Where do stories come from?
Maevis Morgan is the main character, and I know this because she’s always the one most insistent on getting on with the plot (even though she doesn’t like fiction). Bee on the other hand seems most to understand that things must happen in their own good time.
That said, if I am to say I should like to be a writer someday, I do at some points here and there need to write.
The girl then thought for a spell
The Grand Aunt giving her time,
As she nearly always did.
The Wimsels, thought Maeve, really were fluttering all about
In that gently illuminated midnight rainbow dance
Beneath the breeze-tusseled trees
Set before a deep blue and silvered sky.
So, so much colour and fuss.
And why should she be there to take it all in,
Through ears and nose and eyes and skin?
Well, the old woman always knew
When the young woman was practicing
the art of being awestruck at her world –
And so they both waited ,
One seeing the other seeing her world
for that first time and in her new way.
She struggled so hard sometimes to understand
What was it that guided the spirits who alighted upon her elder’s hand?
Maeve shook her head. Where had all that come from? What had Bee’s question been?
“About what?” Is what Maeve asked. What had the question been?
“About what, what?” Bee playfully asked, turning the girl’s question upon itself as so often the girl herself was prone to do.

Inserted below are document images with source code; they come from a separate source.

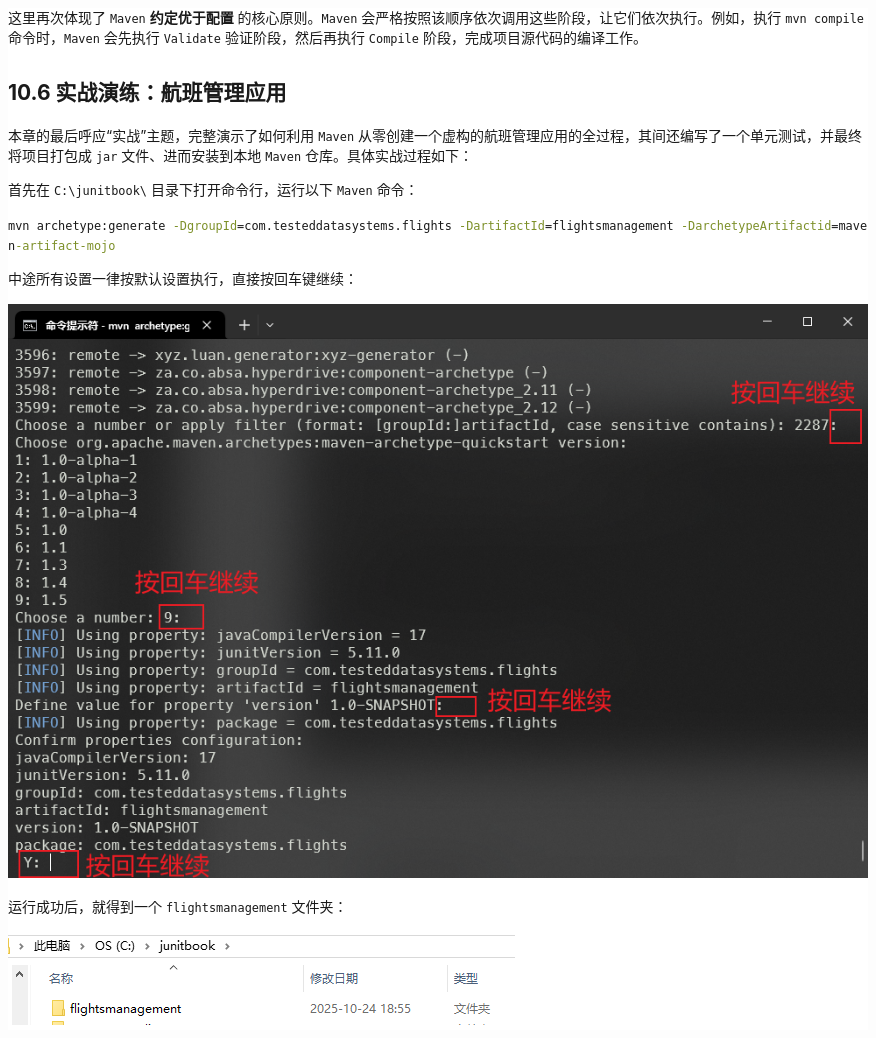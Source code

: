 这里再次体现了 `Maven` **约定优于配置** 的核心原则。`Maven` 会严格按照该顺序依次调用这些阶段，让它们依次执行。例如，执行 `mvn compile` 命令时，`Maven` 会先执行 `Validate` 验证阶段，然后再执行 `Compile` 阶段，完成项目源代码的编译工作。



## 10.6 实战演练：航班管理应用

本章的最后呼应“实战”主题，完整演示了如何利用 `Maven` 从零创建一个虚构的航班管理应用的全过程，其间还编写了一个单元测试，并最终将项目打包成 `jar` 文件、进而安装到本地 `Maven` 仓库。具体实战过程如下：

首先在 `C:\junitbook\` 目录下打开命令行，运行以下 `Maven` 命令：

```cmd
mvn archetype:generate -DgroupId=com.testeddatasystems.flights -DartifactId=flightsmanagement -DarchetypeArtifactid=maven-artifact-mojo
```

中途所有设置一律按默认设置执行，直接按回车键继续：

![](../assets/10.9.png)

运行成功后，就得到一个 `flightsmanagement` 文件夹：

![](../assets/10.8.png)
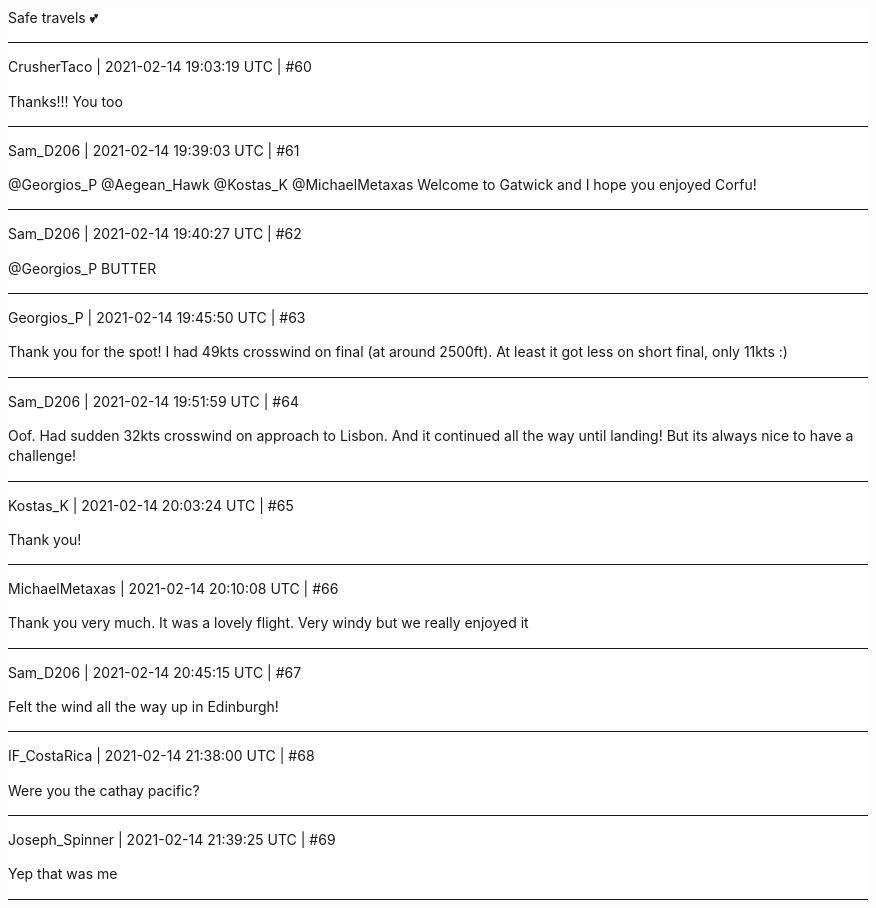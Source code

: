 Safe travels 💕

---

CrusherTaco | 2021-02-14 19:03:19 UTC | #60

Thanks!!! You too

---

Sam_D206 | 2021-02-14 19:39:03 UTC | #61

@Georgios_P @Aegean_Hawk @Kostas_K @MichaelMetaxas Welcome to Gatwick and I hope you enjoyed Corfu!

---

Sam_D206 | 2021-02-14 19:40:27 UTC | #62

@Georgios_P BUTTER

---

Georgios_P | 2021-02-14 19:45:50 UTC | #63

Thank you for the spot! I had 49kts crosswind on final (at around 2500ft). At least it got less on short final, only 11kts :)

---

Sam_D206 | 2021-02-14 19:51:59 UTC | #64

Oof. Had sudden 32kts crosswind on approach to Lisbon. And it continued all the way until landing! But its always nice to have a challenge!

---

Kostas_K | 2021-02-14 20:03:24 UTC | #65

Thank you!

---

MichaelMetaxas | 2021-02-14 20:10:08 UTC | #66

Thank you very much. It was a lovely flight. Very windy but we really enjoyed it

---

Sam_D206 | 2021-02-14 20:45:15 UTC | #67

Felt the wind all the way up in Edinburgh!

---

IF_CostaRica | 2021-02-14 21:38:00 UTC | #68

Were you the cathay pacific?

---

Joseph_Spinner | 2021-02-14 21:39:25 UTC | #69

Yep that was me

---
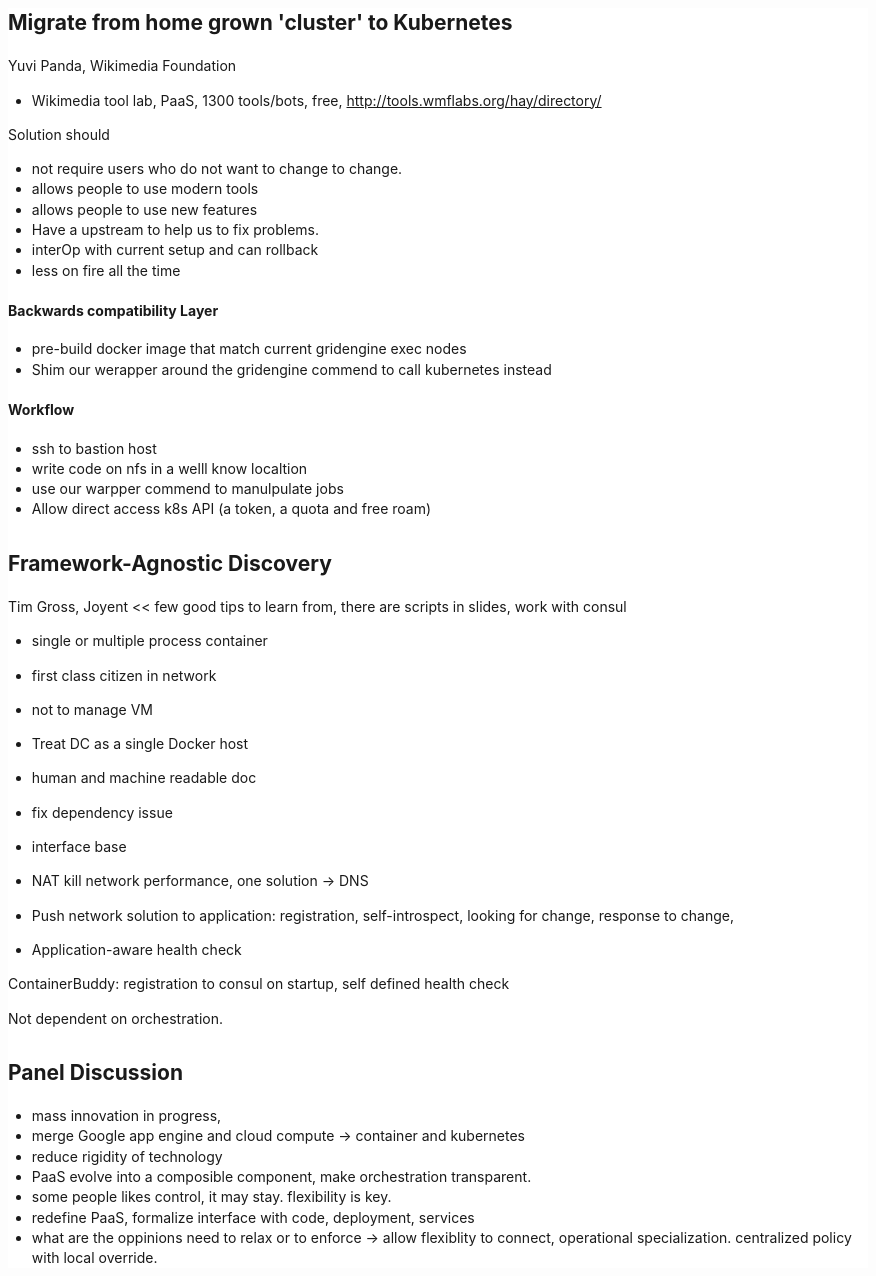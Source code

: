 ## Migrate from home grown 'cluster' to Kubernetes
Yuvi Panda, Wikimedia Foundation  

* Wikimedia tool lab, PaaS, 1300 tools/bots, free, http://tools.wmflabs.org/hay/directory/ 

Solution should 
* not require users who do not want to change to change.
* allows people to use modern tools
* allows people to use new features
* Have a upstream to help us to fix problems.
* interOp with current setup and can rollback
* less on fire all the time

#### Backwards compatibility Layer

* pre-build docker image that match current gridengine exec nodes
* Shim our werapper around the gridengine commend to call kubernetes instead

#### Workflow

* ssh to bastion host
* write code on nfs in a welll know localtion
* use our warpper commend to manulpulate jobs
* Allow direct access k8s API  (a token, a quota and free roam)

## Framework-Agnostic Discovery
Tim Gross, Joyent << few good tips to learn from, there are scripts in slides, work with consul

* single or multiple process container
* first class citizen in network
* not to manage VM
* Treat DC as a single Docker host

* human and machine readable doc
* fix dependency issue
* interface base
* NAT kill network performance, one solution -> DNS 
* Push network solution to application: registration, self-introspect, looking for change, response to change,
* Application-aware health check

ContainerBuddy: registration to consul on startup, self defined health check

Not dependent on orchestration.

## Panel Discussion

* mass innovation in progress, 
* merge Google app engine and cloud compute -> container and kubernetes
* reduce rigidity of technology 
* PaaS evolve into a composible component, make orchestration transparent.
* some people likes control, it may stay. flexibility is key.
* redefine PaaS, formalize interface with code, deployment, services
* what are the oppinions need to relax or to enforce -> allow flexiblity to connect,  operational specialization. centralized policy with local override.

“Well, what are the Wimsels fluttering about for? It seems like a lot of work for nothing, if you ask me”, but the girl did not at all wish them to stop – she could sit on this back porch forever, with the old woman and these fragile and floating things, ageless and airborne.
What would Blueberry and Niall and Liz and Chuckless think, if they were to see these? What her mother think? Where was her mother, again and anyway?
Bee’s hand, outstretched, let two swirl and dance across her palm for the moments it took them to fall together and merge and then at last depart, roots growing to stems and to flowers, then seeds at their tops, to start the rooting process all and over again, winds taking them where they may.
She could sense the storm approaching across the far horizon. It would be upon them in three days, perhaps four, but no more.
“Maeve, you must not tell anyone about this garden. This garden is yours and mine alone.”
“Why do you always evade my questions, Aunt Bee?” Maeve wished she had brought her phone. She wanted photos. The Internet had told her nothing at all about Wimsels.
“Is that what I do?” the elder chuckled almost to herself, now up and climbing the short steps to the back veranda. “Come in soon – the night will grow cold in a moment”.
Maeve did not turn to watch her Grand Aunt go – she heard the screen door close, Dooley’s toes clickety clacking upon the wooden floor within, waiting for the old woman to come in to safety, worried about the young girl out alone, facing the dark line of trees across the expanse of unmowed back lawn. He did not must trust those trees after the sun went down.
“I’ll be right there Dooley, don’t worry yourself” Maeve reassured the old Half-Hound, unwilling to take her eyes off the Wimsels as they disappeared, one by one, into the grass and leaves and darkened evening air.
For a moment she too felt the storm’s slow approach, though she knew not how that could be.